START The records

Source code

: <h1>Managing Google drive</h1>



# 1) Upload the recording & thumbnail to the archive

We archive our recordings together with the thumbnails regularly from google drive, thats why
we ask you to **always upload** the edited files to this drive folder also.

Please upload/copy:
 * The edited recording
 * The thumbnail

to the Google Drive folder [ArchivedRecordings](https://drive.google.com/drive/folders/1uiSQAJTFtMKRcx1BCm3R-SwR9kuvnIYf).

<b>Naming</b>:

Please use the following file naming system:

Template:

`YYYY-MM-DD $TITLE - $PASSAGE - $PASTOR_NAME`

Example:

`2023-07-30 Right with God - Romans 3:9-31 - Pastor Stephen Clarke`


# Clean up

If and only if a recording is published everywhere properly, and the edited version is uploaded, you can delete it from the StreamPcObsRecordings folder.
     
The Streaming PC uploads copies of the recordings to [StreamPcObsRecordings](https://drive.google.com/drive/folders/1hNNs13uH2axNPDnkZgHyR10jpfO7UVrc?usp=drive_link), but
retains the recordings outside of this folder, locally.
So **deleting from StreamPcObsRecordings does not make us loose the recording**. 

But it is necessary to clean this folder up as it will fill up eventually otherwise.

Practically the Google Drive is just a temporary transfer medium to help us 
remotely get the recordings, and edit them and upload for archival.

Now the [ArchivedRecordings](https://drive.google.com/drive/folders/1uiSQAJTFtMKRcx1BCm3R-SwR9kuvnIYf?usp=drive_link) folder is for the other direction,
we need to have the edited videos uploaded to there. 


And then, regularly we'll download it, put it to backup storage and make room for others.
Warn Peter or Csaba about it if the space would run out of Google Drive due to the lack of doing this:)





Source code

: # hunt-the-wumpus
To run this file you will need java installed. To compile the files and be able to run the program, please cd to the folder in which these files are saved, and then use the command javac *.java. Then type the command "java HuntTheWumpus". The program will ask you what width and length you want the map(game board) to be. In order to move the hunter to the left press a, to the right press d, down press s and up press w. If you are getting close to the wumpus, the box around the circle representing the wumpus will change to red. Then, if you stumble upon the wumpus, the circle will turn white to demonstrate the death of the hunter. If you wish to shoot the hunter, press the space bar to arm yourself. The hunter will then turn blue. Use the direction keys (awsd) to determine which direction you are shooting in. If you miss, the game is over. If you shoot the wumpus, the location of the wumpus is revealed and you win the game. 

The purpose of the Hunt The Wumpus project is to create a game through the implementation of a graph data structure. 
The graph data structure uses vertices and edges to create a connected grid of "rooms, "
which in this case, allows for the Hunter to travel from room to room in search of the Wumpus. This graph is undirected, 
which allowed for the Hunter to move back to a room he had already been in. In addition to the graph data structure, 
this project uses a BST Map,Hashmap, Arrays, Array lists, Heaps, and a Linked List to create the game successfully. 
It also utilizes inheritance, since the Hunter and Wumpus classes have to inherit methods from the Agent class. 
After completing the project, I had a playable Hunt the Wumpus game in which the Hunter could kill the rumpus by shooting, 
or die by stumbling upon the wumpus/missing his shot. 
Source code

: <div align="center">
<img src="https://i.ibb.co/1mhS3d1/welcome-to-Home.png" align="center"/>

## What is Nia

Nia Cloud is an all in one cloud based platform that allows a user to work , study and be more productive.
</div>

END The records

* _The task_
From the first line to the last, reproduce the material word for word.

* _Result of this task_
Source code

: <h1>Managing Google drive</h1>



# 1) Upload the recording & thumbnail to the archive

We archive our recordings together with the thumbnails regularly from google drive, thats why
we ask you to **always upload** the edited files to this drive folder also.

Please upload/copy:
 * The edited recording
 * The thumbnail

to the Google Drive folder [ArchivedRecordings](https://drive.google.com/drive/folders/1uiSQAJTFtMKRcx1BCm3R-SwR9kuvnIYf).

<b>Naming</b>:

Please use the following file naming system:

Template:

`YYYY-MM-DD $TITLE - $PASSAGE - $PASTOR_NAME`

Example:

`2023-07-30 Right with God - Romans 3:9-31 - Pastor Stephen Clarke`


# Clean up

If and only if a recording is published everywhere properly, and the edited version is uploaded, you can delete it from the StreamPcObsRecordings folder.
     
The Streaming PC uploads copies of the recordings to [StreamPcObsRecordings](https://drive.google.com/drive/folders/1hNNs13uH2axNPDnkZgHyR10jpfO7UVrc?usp=drive_link), but
retains the recordings outside of this folder, locally.
So **deleting from StreamPcObsRecordings does not make us loose the recording**. 

But it is necessary to clean this folder up as it will fill up eventually otherwise.

Practically the Google Drive is just a temporary transfer medium to help us 
remotely get the recordings, and edit them and upload for archival.

Now the [ArchivedRecordings](https://drive.google.com/drive/folders/1uiSQAJTFtMKRcx1BCm3R-SwR9kuvnIYf?usp=drive_link) folder is for the other direction,
we need to have the edited videos uploaded to there. 


And then, regularly we'll download it, put it to backup storage and make room for others.
Warn Peter or Csaba about it if the space would run out of Google Drive due to the lack of doing this:)





Source code

: # hunt-the-wumpus
To run this file you will need java installed. To compile the files and be able to run the program, please cd to the folder in which these files are saved, and then use the command javac *.java. Then type the command "java HuntTheWumpus". The program will ask you what width and length you want the map(game board) to be. In order to move the hunter to the left press a, to the right press d, down press s and up press w. If you are getting close to the wumpus, the box around the circle representing the wumpus will change to red. Then, if you stumble upon the wumpus, the circle will turn white to demonstrate the death of the hunter. If you wish to shoot the hunter, press the space bar to arm yourself. The hunter will then turn blue. Use the direction keys (awsd) to determine which direction you are shooting in. If you miss, the game is over. If you shoot the wumpus, the location of the wumpus is revealed and you win the game. 

The purpose of the Hunt The Wumpus project is to create a game through the implementation of a graph data structure. 
The graph data structure uses vertices and edges to create a connected grid of "rooms, "
which in this case, allows for the Hunter to travel from room to room in search of the Wumpus. This graph is undirected, 
which allowed for the Hunter to move back to a room he had already been in. In addition to the graph data structure, 
this project uses a BST Map,Hashmap, Arrays, Array lists, Heaps, and a Linked List to create the game successfully. 
It also utilizes inheritance, since the Hunter and Wumpus classes have to inherit methods from the Agent class. 
After completing the project, I had a playable Hunt the Wumpus game in which the Hunter could kill the rumpus by shooting, 
or die by stumbling upon the wumpus/missing his shot. 
Source code

: <div align="center">
<img src="https://i.ibb.co/1mhS3d1/welcome-to-Home.png" align="center"/>

## What is Nia

Nia Cloud is an all in one cloud based platform that allows a user to work , study and be more productive.
</div>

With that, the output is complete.